Over time, concerns arose about the ethics of killing live, restrained animals for sport. This "cruel amusement" was condemned by some Christian speakers as a vice on the same level as "horse-racing, cock-fighting, gouging of eyes, beastly intemperance, profanity, etc." At the urging of Henry Bergh, founder of the ASPCA, some organizers attempted to reduce the birds' suffering by having them humanely slaughtered beforehand, then using their severed heads as the targets. Others moved entirely to a paper target format, where shooters earned their pick from a pool of prize birds in order of their accuracy scores. However, as shoots were locally organized according to custom, and not subject to any central regulation, all three models (live, "dead head", and target) were widely practiced in parallel. Live-turkey shoots persisted into the 20th century, as depicted in the 1941 Gary Cooper film Sergeant York.

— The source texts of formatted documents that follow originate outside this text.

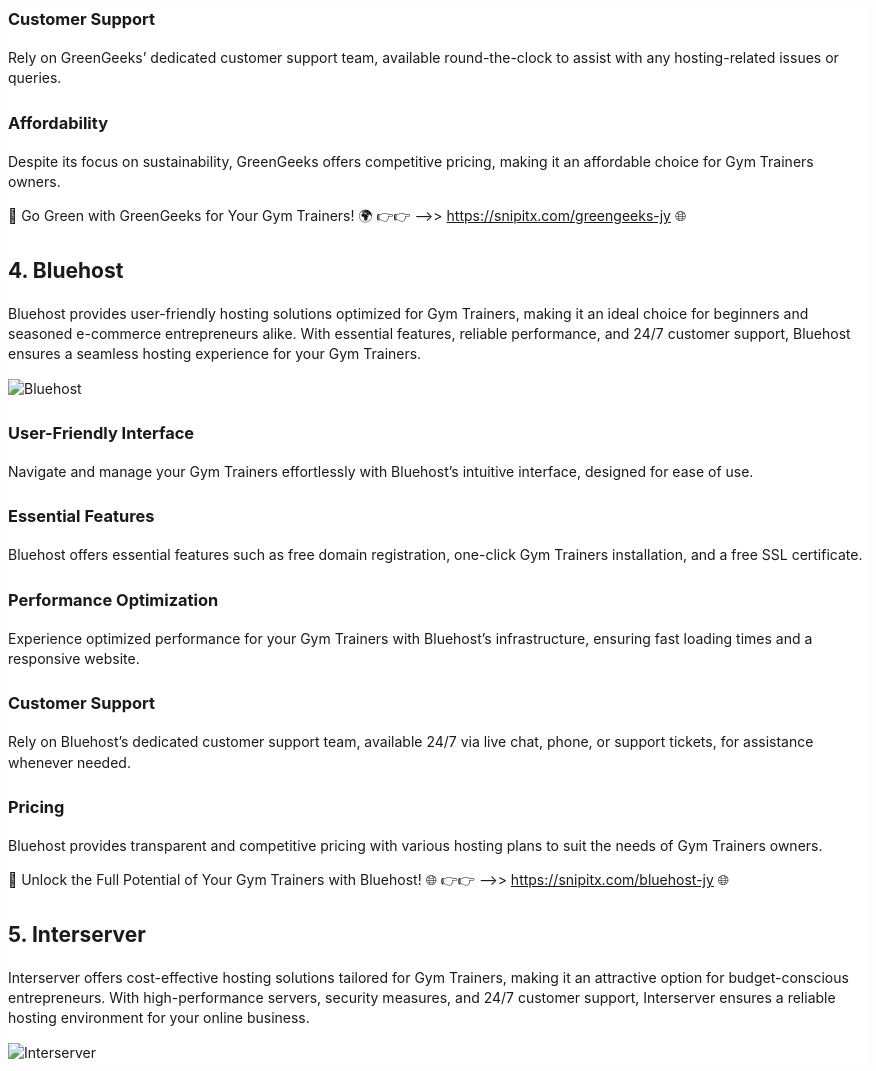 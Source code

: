 ### Customer Support
Rely on GreenGeeks’ dedicated customer support team, available round-the-clock to assist with any hosting-related issues or queries.

### Affordability
Despite its focus on sustainability, GreenGeeks offers competitive pricing, making it an affordable choice for Gym Trainers owners.

🌿 Go Green with GreenGeeks for Your Gym Trainers! 🌍
👉👉 -->> https://snipitx.com/greengeeks-jy 🌐

## 4. Bluehost

Bluehost provides user-friendly hosting solutions optimized for Gym Trainers, making it an ideal choice for beginners and seasoned e-commerce entrepreneurs alike. With essential features, reliable performance, and 24/7 customer support, Bluehost ensures a seamless hosting experience for your Gym Trainers.

![Bluehost](https://i.imgur.com/PasFF9E.jpeg "Bluehost Hosting")

### User-Friendly Interface
Navigate and manage your Gym Trainers effortlessly with Bluehost’s intuitive interface, designed for ease of use.

### Essential Features
Bluehost offers essential features such as free domain registration, one-click Gym Trainers installation, and a free SSL certificate.

### Performance Optimization
Experience optimized performance for your Gym Trainers with Bluehost’s infrastructure, ensuring fast loading times and a responsive website.

### Customer Support
Rely on Bluehost’s dedicated customer support team, available 24/7 via live chat, phone, or support tickets, for assistance whenever needed.

### Pricing
Bluehost provides transparent and competitive pricing with various hosting plans to suit the needs of Gym Trainers owners.

🚀 Unlock the Full Potential of Your Gym Trainers with Bluehost! 🌐
👉👉 -->> https://snipitx.com/bluehost-jy 🌐

## 5. Interserver

Interserver offers cost-effective hosting solutions tailored for Gym Trainers, making it an attractive option for budget-conscious entrepreneurs. With high-performance servers, security measures, and 24/7 customer support, Interserver ensures a reliable hosting environment for your online business.

![Interserver](https://i.imgur.com/OM5dOEW.jpeg "Interserver Hosting")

Turkey shoots are still popular in the rural United States today. A modern derivation, sometimes more generically known as a meat shoot, is held using shotguns aimed at paper targets about 25–35 yards away. The winner is chosen according to the pellet hole closest to the target's center. The inherent randomness of a shotgun's pellet spray pattern makes this format more approachable for inexperienced shooters.

== Military usage ==
In military situations, a turkey shoot occurs when a one side outguns the other to the point of the battle being extremely lopsided, as in the following famous examples:
- Battle of New Orleans – War of 1812
- Battle of San Jacinto – Texas Revolution
- Charge of the Light Brigade – Crimean War
- Battle of the Crater – American Civil War
- Battle of the Philippine Sea – World War II was nicknamed "The Great Marianas Turkey Shoot" due to the disproportionate loss of Japanese planes compared to U.S. ones.
- Battle of Longewala – Indo-Pakistani War of 1971
- Operation Mole Cricket 19 – 1982 Lebanon War was known as the "Bekaa Valley Turkey Shoot" due to the air dominance of the Israeli Air Force during the engagement.
- Highway of Death – Gulf War was discussed as a "turkey shoot" due to the extreme destruction wreaked on the fleeing Iraqi convoy.
- Battle of Fallujah (2016) – Iraqi Civil War (2014–2017)
- Ukrainian sea of Azov campaign (July 2026) – Russo-Ukraine War saw extensive destruction to Russian shipping by Ukrainian drones in a relatively short time without serious Russian air defences to counter it.